The importance of perceiving and considering patients as healthcare partners has been increasingly promoted. Healthcare systems around the world are now highly interested in patient engagement, participation, collaboration, and partnership. Healthcare professionals are advised that patients, as autonomous beings, should be active in and responsible for a portion of their own care. The study presented here focused on patients’ perceptions of interprofessional collaboration. It was conducted using the classic grounded theory methodology. The theory of protecting personhood emerged as the core concept of hospitalized patients, cared for by interprofessional healthcare teams. This theory encapsulates the process hospitalized patients go through to find balance in their sense of self, oscillating between personhood and patienthood in the unfamiliar hospital environment.
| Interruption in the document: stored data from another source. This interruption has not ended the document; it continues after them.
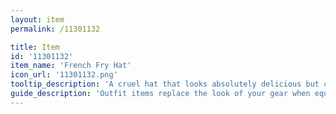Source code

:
 ```yaml
---
layout: item
permalink: /11301132

title: Item
id: '11301132'
item_name: 'French Fry Hat'
icon_url: '11301132.png'
tooltip_description: 'A cruel hat that looks absolutely delicious but cannot actually be eaten. Oh, fickle fate!'
guide_description: 'Outfit items replace the look of your gear when equipped.'
---
```

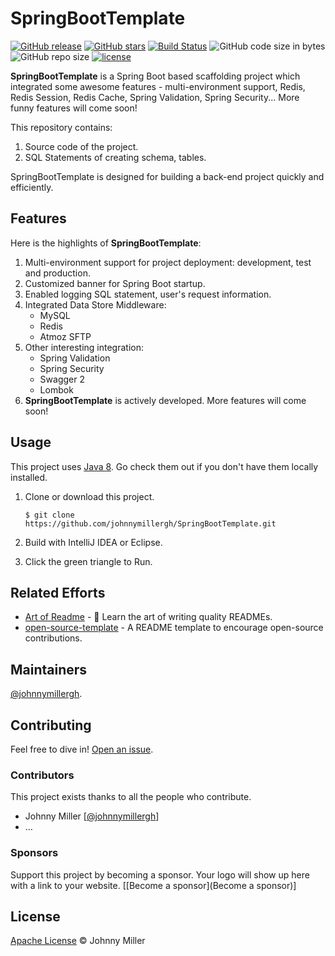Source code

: # SpringBootTemplate

[![GitHub release](https://img.shields.io/github/release/johnnymillergh/jm-spring-boot-template.svg)](https://github.com/johnnymillergh/jm-spring-boot-template/releases)
[![GitHub stars](https://img.shields.io/github/stars/johnnymillergh/jm-vue-admin-template.svg?style=social&label=Stars)](https://github.com/johnnymillergh/jm-vue-admin-template)
[![Build Status](https://travis-ci.com/johnnymillergh/jm-spring-boot-template.svg?branch=master)](https://travis-ci.com/johnnymillergh/jm-spring-boot-template)
![GitHub code size in bytes](https://img.shields.io/github/languages/code-size/johnnymillergh/jm-spring-boot-template.svg?style=popout)
![GitHub repo size](https://img.shields.io/github/repo-size/johnnymillergh/jm-spring-boot-template.svg)
[![license](https://img.shields.io/hexpm/l/plug.svg)](https://github.com/johnnymillergh/jm-spring-boot-template/blob/master/LICENSE)

**SpringBootTemplate** is a Spring Boot based scaffolding project which integrated some awesome features - multi-environment support, Redis, Redis Session, Redis Cache, Spring Validation, Spring Security... More funny features will come soon! 

This repository contains:

1. Source code of the project.
2. SQL Statements of creating schema, tables.

SpringBootTemplate is designed for building a back-end project quickly and efficiently.

## Features

Here is the highlights of **SpringBootTemplate**:

1. Multi-environment support for project deployment: development, test and production.
2. Customized banner for Spring Boot startup.
3. Enabled logging SQL statement, user's request information.
4. Integrated Data Store Middleware:
   - MySQL
   - Redis
   - Atmoz SFTP
5. Other interesting integration:
   - Spring Validation
   - Spring Security
   - Swagger 2
   - Lombok
6. **SpringBootTemplate** is actively developed. More features will come soon!

## Usage

This project uses [Java 8](http://nodejs.org). Go check them out if you don't have them locally installed.

1. Clone or download this project.

   ```shell
   $ git clone https://github.com/johnnymillergh/SpringBootTemplate.git
   ```

2. Build with IntelliJ IDEA or Eclipse.

3. Click the green triangle to Run.

## Related Efforts

- [Art of Readme](https://github.com/noffle/art-of-readme) - 💌 Learn the art of writing quality READMEs.
- [open-source-template](https://github.com/davidbgk/open-source-template/) - A README template to encourage open-source contributions.

## Maintainers

[@johnnymillergh](https://github.com/johnnymillergh).

## Contributing

Feel free to dive in! [Open an issue](https://github.com/johnnymillergh/SpringBootTemplate/issues/new).

### Contributors

This project exists thanks to all the people who contribute. 

- Johnny Miller [[@johnnymillergh](https://github.com/johnnymillergh)]
- …


### Sponsors

Support this project by becoming a sponsor. Your logo will show up here with a link to your website. [[Become a sponsor](Become a sponsor)]

## License

[Apache License](LICENSE) © Johnny Miller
The process consists of four stages: the stage of introspection, during which hospitalized patients become aware of their self as a person and as a patient; the stage of preservation, when patients find a balance between the sense of personhood and patienthood; the stage of rupture, wherein patients experience an imbalance between their sense of personhood and patienthood; and the stage of reconciliation, in which personhood is restored. The theory of protecting personhood offers insights into a better understanding of hospitalized patients’ experiences and strategies, revealing the importance of relationships, and the driving force of empowerment. This study is about patients’ perspectives of interprofessional healthcare teams. A grounded theory process allowed the emergence of patients’ concerns and expectations, leading to a substantive theory grounded in the patients’ data.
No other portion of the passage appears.